(ORDO NEWS) — Peruvian archaeologists have discovered the grave of a man who used musical instruments in his rituals.
Researchers from a joint Peruvian-Japanese archaeological expedition have found an unusual burial site at the Pacopampa archaeological site, the Peruvian Ministry of Culture said. This expedition has been conducting excavations in the republic for the seventeenth season.
The burial chamber is a conical hole with a diameter of one meter, sealed with a large piece of natural rock weighing more than half a ton. Preliminary dating is about 1000 BC. A man who died at the age of 25 to 35 is buried in the grave.
The burial device itself (especially the complicated way of sealing it) suggests that the buried person was not an easy person.
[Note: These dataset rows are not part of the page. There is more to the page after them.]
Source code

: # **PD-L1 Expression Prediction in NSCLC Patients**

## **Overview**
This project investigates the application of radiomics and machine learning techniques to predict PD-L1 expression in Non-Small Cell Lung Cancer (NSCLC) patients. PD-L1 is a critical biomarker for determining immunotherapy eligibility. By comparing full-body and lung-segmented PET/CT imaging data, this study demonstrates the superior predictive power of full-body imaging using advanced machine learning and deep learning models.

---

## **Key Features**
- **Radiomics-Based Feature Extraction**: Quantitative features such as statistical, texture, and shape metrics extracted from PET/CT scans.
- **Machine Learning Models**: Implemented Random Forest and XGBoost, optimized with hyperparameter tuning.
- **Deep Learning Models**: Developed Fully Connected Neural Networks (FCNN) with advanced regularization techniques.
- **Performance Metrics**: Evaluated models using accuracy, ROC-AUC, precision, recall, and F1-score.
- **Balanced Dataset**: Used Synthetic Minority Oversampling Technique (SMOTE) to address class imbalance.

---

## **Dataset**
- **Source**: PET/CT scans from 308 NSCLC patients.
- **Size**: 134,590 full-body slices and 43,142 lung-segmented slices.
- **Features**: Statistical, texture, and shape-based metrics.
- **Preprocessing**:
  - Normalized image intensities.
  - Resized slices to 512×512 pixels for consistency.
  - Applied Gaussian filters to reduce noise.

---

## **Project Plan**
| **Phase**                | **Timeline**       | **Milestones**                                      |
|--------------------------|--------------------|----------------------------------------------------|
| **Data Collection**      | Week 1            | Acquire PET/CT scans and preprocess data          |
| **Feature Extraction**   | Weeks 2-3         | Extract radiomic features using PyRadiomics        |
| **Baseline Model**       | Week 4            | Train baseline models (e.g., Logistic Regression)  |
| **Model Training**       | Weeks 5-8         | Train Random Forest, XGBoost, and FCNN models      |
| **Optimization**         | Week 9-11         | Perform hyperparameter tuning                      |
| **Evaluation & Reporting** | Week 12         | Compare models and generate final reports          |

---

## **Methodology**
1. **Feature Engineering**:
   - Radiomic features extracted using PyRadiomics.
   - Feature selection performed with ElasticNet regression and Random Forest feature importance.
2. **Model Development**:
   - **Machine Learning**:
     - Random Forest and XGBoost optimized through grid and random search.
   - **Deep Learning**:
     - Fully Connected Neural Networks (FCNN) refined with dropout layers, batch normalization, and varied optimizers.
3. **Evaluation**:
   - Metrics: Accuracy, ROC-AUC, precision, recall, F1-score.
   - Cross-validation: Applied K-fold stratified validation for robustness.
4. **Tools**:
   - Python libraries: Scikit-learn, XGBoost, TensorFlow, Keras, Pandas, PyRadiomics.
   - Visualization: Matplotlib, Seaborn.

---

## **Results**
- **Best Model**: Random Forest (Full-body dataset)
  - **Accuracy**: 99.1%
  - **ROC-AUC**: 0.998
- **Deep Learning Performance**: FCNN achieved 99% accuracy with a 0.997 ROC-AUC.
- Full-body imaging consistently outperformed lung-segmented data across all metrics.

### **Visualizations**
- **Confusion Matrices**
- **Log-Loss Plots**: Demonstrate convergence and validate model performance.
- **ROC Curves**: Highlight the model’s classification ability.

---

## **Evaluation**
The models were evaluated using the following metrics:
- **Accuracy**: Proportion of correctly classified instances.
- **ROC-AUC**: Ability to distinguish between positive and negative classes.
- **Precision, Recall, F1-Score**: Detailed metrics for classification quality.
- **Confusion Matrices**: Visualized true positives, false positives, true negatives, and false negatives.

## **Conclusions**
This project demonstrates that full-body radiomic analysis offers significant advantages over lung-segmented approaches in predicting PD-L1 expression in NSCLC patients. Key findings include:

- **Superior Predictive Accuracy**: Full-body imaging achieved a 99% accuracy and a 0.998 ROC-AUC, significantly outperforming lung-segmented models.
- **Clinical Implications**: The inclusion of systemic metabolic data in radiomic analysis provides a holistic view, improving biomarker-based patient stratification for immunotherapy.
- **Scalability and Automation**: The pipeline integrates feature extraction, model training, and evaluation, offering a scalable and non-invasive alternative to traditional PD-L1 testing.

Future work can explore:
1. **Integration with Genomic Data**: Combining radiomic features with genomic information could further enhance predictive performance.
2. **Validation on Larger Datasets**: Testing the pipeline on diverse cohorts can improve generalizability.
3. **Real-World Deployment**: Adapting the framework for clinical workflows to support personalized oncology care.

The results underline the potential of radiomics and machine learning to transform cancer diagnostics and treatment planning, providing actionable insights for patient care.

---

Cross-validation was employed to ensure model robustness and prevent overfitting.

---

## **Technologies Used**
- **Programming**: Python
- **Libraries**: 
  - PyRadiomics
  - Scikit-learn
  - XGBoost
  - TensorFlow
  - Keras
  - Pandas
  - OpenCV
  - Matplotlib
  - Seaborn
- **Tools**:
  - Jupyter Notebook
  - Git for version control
This is also confirmed by the rich grave goods: many different decorations made both from cheap material (shells) and from semi-precious stones – for example, malachite.
Among the items that belonged to this man, archaeologists found several pututo (pututo) – wind musical instruments made from large sea shells (Strombus sp.) from the coast of the Gulf of Guayaquil.
Pututo was first found in Chavin de Huantar. This is a complex of monuments left from the so-called Chavin archaeological culture.
The Chavin culture is dated to about 900-200 BC, its representatives lived in the north of modern Peru, in the mountains – above three kilometers from sea level.
Previously, scholars have noted traces of the influence of the Chavin culture in Pacopampa, although, according to dating, the latter appeared earlier, around 1200 BC, and lasted until 500 BC. That is, the pututo found in the tomb of Pacopampa is older than the Chavinian culture.
Researchers believe that the man buried in such an unusual way was not just a noble person (as evidenced by funeral gifts). They believe that he was a priest who used pututo in his rituals.
It may seem to our contemporary that sea shells are not very valuable items. But for the inhabitant of the Andean highlands, everything was different.
You have to walk to Guayaquil, near the sea coast – that is, go down from the mountains, transfer acclimatization, give up your usual food (we wrote earlier that the diet of people who lived in the Andes at different heights varied greatly and influenced their daily life).
Shells were valued so much that much later their cheap counterpart appeared – similar musical instruments began to be made from cattle horns. The pututo remained a ritual musical instrument during the time of the Inca Empire – and even after the arrival of Europeans in the New World.
The assumption that the deceased was a priest is based on the very place where he was buried. The fact is that Pacopampa is not an ordinary settlement, but a ceremonial complex, which, apparently, was used by representatives of different cultures.
The history of the complex is divided into three parts. The first of them (Pakopampa I, 1200-900 BC) is the most mysterious. Then the first buildings appeared, in which the first priests performed their rituals.
But who these people were is not yet clear. Then the so-called Pacopampa II period (900-500 BC) is singled out, when signs of the Chavin culture arise and spread, the carriers of which were mainly the predecessors of the Quechua (the main part of the population of the future Inca empire).
The last period is Pacopampa III (500-100 BC), the time of the appearance of the people, the bearer of the Cajamarca culture .
Pacopampa consists of terraces, the topmost of which, according to scientists, was considered the most prestigious place for both rituals and burial. Although treasure hunters have plundered the monument for centuries, archaeologists have found a significant number of artifacts and burials.
We talked about one of them, the burial of the priest of the Serpent-Jaguar, here . But the new find is older than both this grave and the tomb of the so-called Lady of Pacopampa, a woman with an unusually elongated skull, which the researchers considered the ruler of those places. She died around 900 BC.